**SUPPLIED RECORDS**
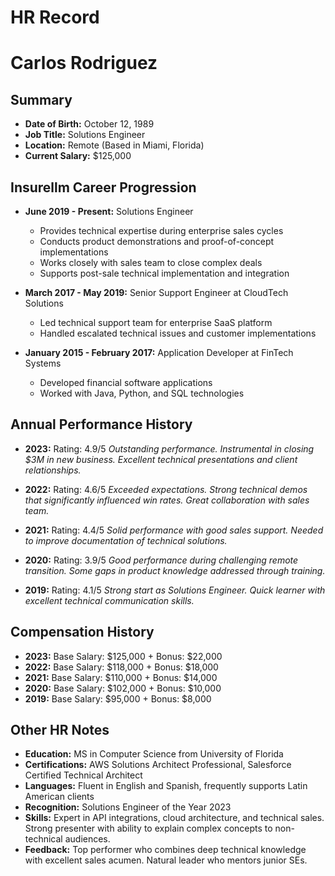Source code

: # HR Record

# Carlos Rodriguez

## Summary
- **Date of Birth:** October 12, 1989
- **Job Title:** Solutions Engineer
- **Location:** Remote (Based in Miami, Florida)
- **Current Salary:** $125,000

## Insurellm Career Progression
- **June 2019 - Present:** Solutions Engineer
  - Provides technical expertise during enterprise sales cycles
  - Conducts product demonstrations and proof-of-concept implementations
  - Works closely with sales team to close complex deals
  - Supports post-sale technical implementation and integration

- **March 2017 - May 2019:** Senior Support Engineer at CloudTech Solutions
  - Led technical support team for enterprise SaaS platform
  - Handled escalated technical issues and customer implementations

- **January 2015 - February 2017:** Application Developer at FinTech Systems
  - Developed financial software applications
  - Worked with Java, Python, and SQL technologies

## Annual Performance History
- **2023:** Rating: 4.9/5
  *Outstanding performance. Instrumental in closing $3M in new business. Excellent technical presentations and client relationships.*

- **2022:** Rating: 4.6/5
  *Exceeded expectations. Strong technical demos that significantly influenced win rates. Great collaboration with sales team.*

- **2021:** Rating: 4.4/5
  *Solid performance with good sales support. Needed to improve documentation of technical solutions.*

- **2020:** Rating: 3.9/5
  *Good performance during challenging remote transition. Some gaps in product knowledge addressed through training.*

- **2019:** Rating: 4.1/5
  *Strong start as Solutions Engineer. Quick learner with excellent technical communication skills.*

## Compensation History
- **2023:** Base Salary: $125,000 + Bonus: $22,000
- **2022:** Base Salary: $118,000 + Bonus: $18,000
- **2021:** Base Salary: $110,000 + Bonus: $14,000
- **2020:** Base Salary: $102,000 + Bonus: $10,000
- **2019:** Base Salary: $95,000 + Bonus: $8,000

## Other HR Notes
- **Education:** MS in Computer Science from University of Florida
- **Certifications:** AWS Solutions Architect Professional, Salesforce Certified Technical Architect
- **Languages:** Fluent in English and Spanish, frequently supports Latin American clients
- **Recognition:** Solutions Engineer of the Year 2023
- **Skills:** Expert in API integrations, cloud architecture, and technical sales. Strong presenter with ability to explain complex concepts to non-technical audiences.
- **Feedback:** Top performer who combines deep technical knowledge with excellent sales acumen. Natural leader who mentors junior SEs.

**INSTRUCTIONS FOR THE TASK**
What do the lines above say from the one containing "- **2020:** Rating: 3.9/5" down to the one containing "- **2022:** Base"? Return them exactly, both end lines included, and only them.

**WORKED SOLUTION**
- **2020:** Rating: 3.9/5
  *Good performance during challenging remote transition. Some gaps in product knowledge addressed through training.*

- **2019:** Rating: 4.1/5
  *Strong start as Solutions Engineer. Quick learner with excellent technical communication skills.*

## Compensation History
- **2023:** Base Salary: $125,000 + Bonus: $22,000
- **2022:** Base Salary: $118,000 + Bonus: $18,000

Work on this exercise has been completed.